GSH, present at ~2 mmol/L in the RBC, not only supports antioxidant defenses but also is an important sulfhydryl buffer, maintaining –SH groups in hemoglobin and enzymes in the reduced state.
While this chapter has focused thus far on the dangerous aspects of reactive oxygen, it is worth closing with some recognition of the beneficial effects of ROS. Among these are the regulatory functions of NO, the role of ROS in activation of the ARE, the requirement for ROS in the bactericidal activity of macrophages, and the use of ROS as substrates for enzymes, e.g. H2O2 for the hemeperoxidases involved in iodination of thyroid hormone. There is also increasing evidence that ROS, particularly H2O2, are important signaling molecules involved in regulation of metabolism. The tissue concentration of H2O2 is estimated to be in the submicromolar range; estimates vary widely, from 1 to 700 nmol/L. However, significant changes in H2O2 concentration occur in response to cytokines, growth factors and biomechanical stimulation. The fact that these signaling events are inhibited by peroxide scavengers or by overexpression of catalase implicates H2O2 in the signaling cascade. Insulin signaling, for example, appears to involve H2O2 as part of the mechanism for reversible inactivation of some protein tyrosine phosphatases, at the same time that protein tyrosine kinases are activated through the insulin receptor (Chapter 21). As the evidence for the signaling role of H2O2 has become convincing, there is increasing interest in research on the regulatory role of superoxide.
Reactive oxygen species (ROS) are the sparks produced by oxidative metabolism, and oxidative stress may be viewed as the price we pay for using oxygen for metabolism.
ROS and RNS, such as superoxide, peroxide, hydroxyl radical, and peroxynitrite, are reactive and toxic, sometimes difficult to contain, but their production is important for regulation of metabolism, turnover of biomolecules and protection against microbial infection.
ROS and RNS cause oxidative damage to all classes of biomolecules: proteins, lipids and DNA.

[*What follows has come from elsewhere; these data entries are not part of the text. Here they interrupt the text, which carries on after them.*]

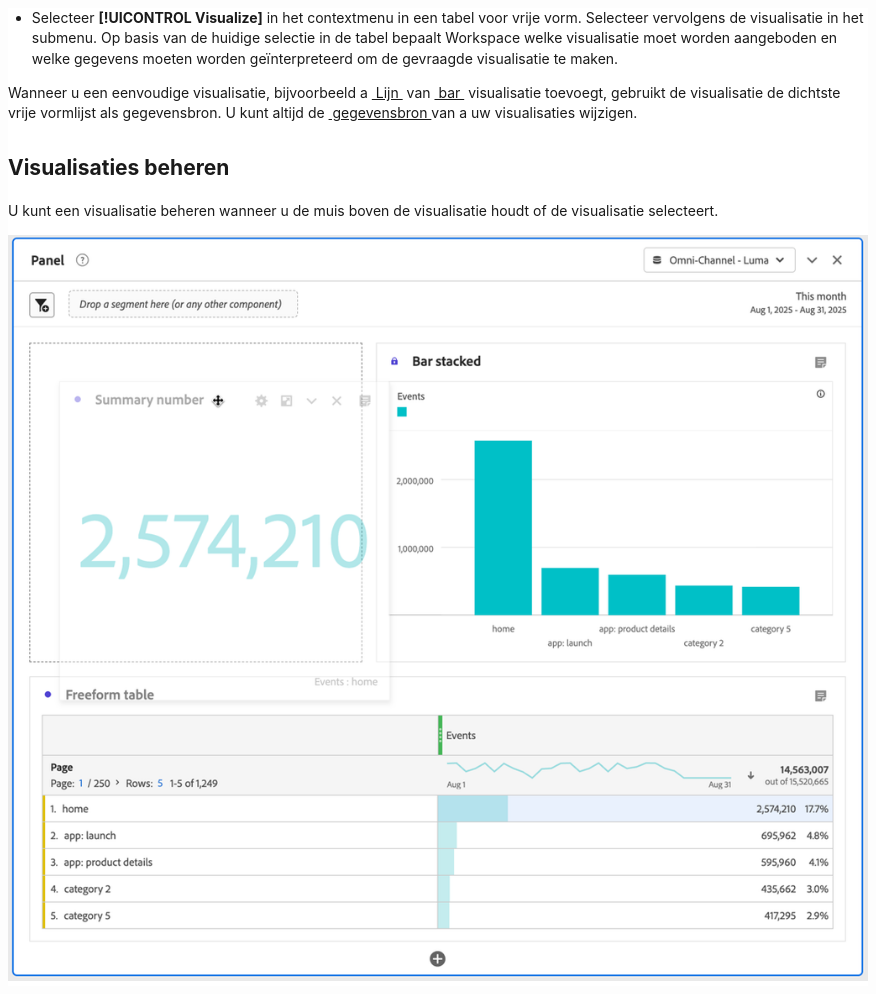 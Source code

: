    * Selecteer **[!UICONTROL Visualize]** in het contextmenu in een tabel voor vrije vorm. Selecteer vervolgens de visualisatie in het submenu. Op basis van de huidige selectie in de tabel bepaalt Workspace welke visualisatie moet worden aangeboden en welke gegevens moeten worden geïnterpreteerd om de gevraagde visualisatie te maken.

Wanneer u een eenvoudige visualisatie, bijvoorbeeld a [&#x200B; Lijn &#x200B;](line.md) van [&#x200B; bar &#x200B;](bar.md) visualisatie toevoegt, gebruikt de visualisatie de dichtste vrije vormlijst als gegevensbron. U kunt altijd de [&#x200B; gegevensbron &#x200B;](#data-source) van a uw visualisaties wijzigen.


## Visualisaties beheren

U kunt een visualisatie beheren wanneer u de muis boven de visualisatie houdt of de visualisatie selecteert.

![&#x200B; beheer visualisatie &#x200B;](assets/manage-visualization.png)
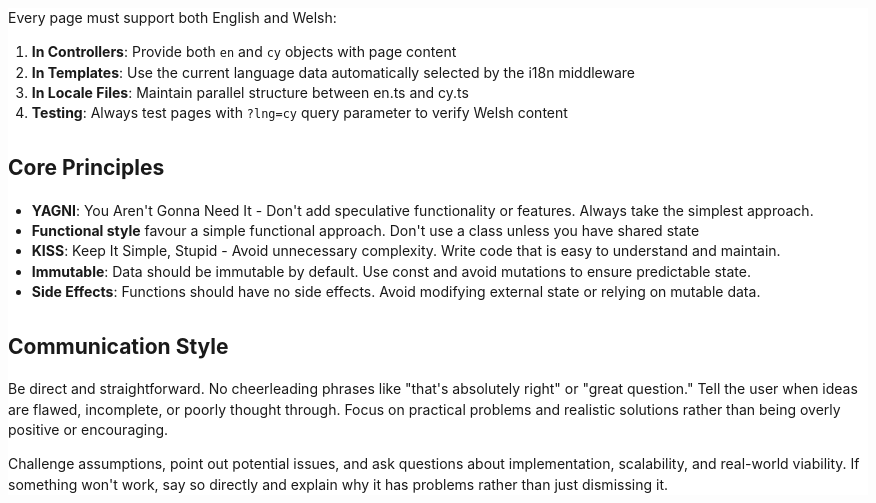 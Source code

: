 Every page must support both English and Welsh:

1. **In Controllers**: Provide both `en` and `cy` objects with page content
2. **In Templates**: Use the current language data automatically selected by the i18n middleware
3. **In Locale Files**: Maintain parallel structure between en.ts and cy.ts
4. **Testing**: Always test pages with `?lng=cy` query parameter to verify Welsh content

## Core Principles

* **YAGNI**: You Aren't Gonna Need It - Don't add speculative functionality or features. Always take the simplest approach. 
* **Functional style** favour a simple functional approach. Don't use a class unless you have shared state
* **KISS**: Keep It Simple, Stupid - Avoid unnecessary complexity. Write code that is easy to understand and maintain.
* **Immutable**: Data should be immutable by default. Use const and avoid mutations to ensure predictable state.
* **Side Effects**: Functions should have no side effects. Avoid modifying external state or relying on mutable data.

## Communication Style

Be direct and straightforward. No cheerleading phrases like "that's absolutely right" or "great question." Tell the user when ideas are flawed, incomplete, or poorly thought through. Focus on practical problems and realistic solutions rather than being overly positive or encouraging.

Challenge assumptions, point out potential issues, and ask questions about implementation, scalability, and real-world viability. If something won't work, say so directly and explain why it has problems rather than just dismissing it.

There are a number of protective antioxidant mechanisms, including sequestration of redox-active metal ions, enzymatic inactivation of major ROS, inactivation of organic radicals by small molecules, such as GSH and vitamins, and, when all else fails, repair and/or turnover, and, in extremis, apoptosis.
Biomarkers of oxidative stress are readily detected in tissues in inflammation, and oxidative stress is increasingly implicated in the pathogenesis of age-related, chronic disease.
Despite their damaging actions, ROS are also essential for the normal functions of the immune system, and for many enzymes and cell signaling pathways.
1. Review the evidence that atherosclerosis is an inflammatory disease resulting from overproduction of ROS in the vascular wall.
2. Discuss the evidence that hyperglycemia in diabetes induces a state of oxidative stress that leads to renal and vascular complications.
3. Review the data on use of antioxidants in therapy for atherosclerosis and diabetes. Based on these studies, how strong is the evidence that these diseases are the result of increased oxidative stress?
4. Discuss recent advances in the use of antioxidants for organ and tissue protection during surgery and transplantation.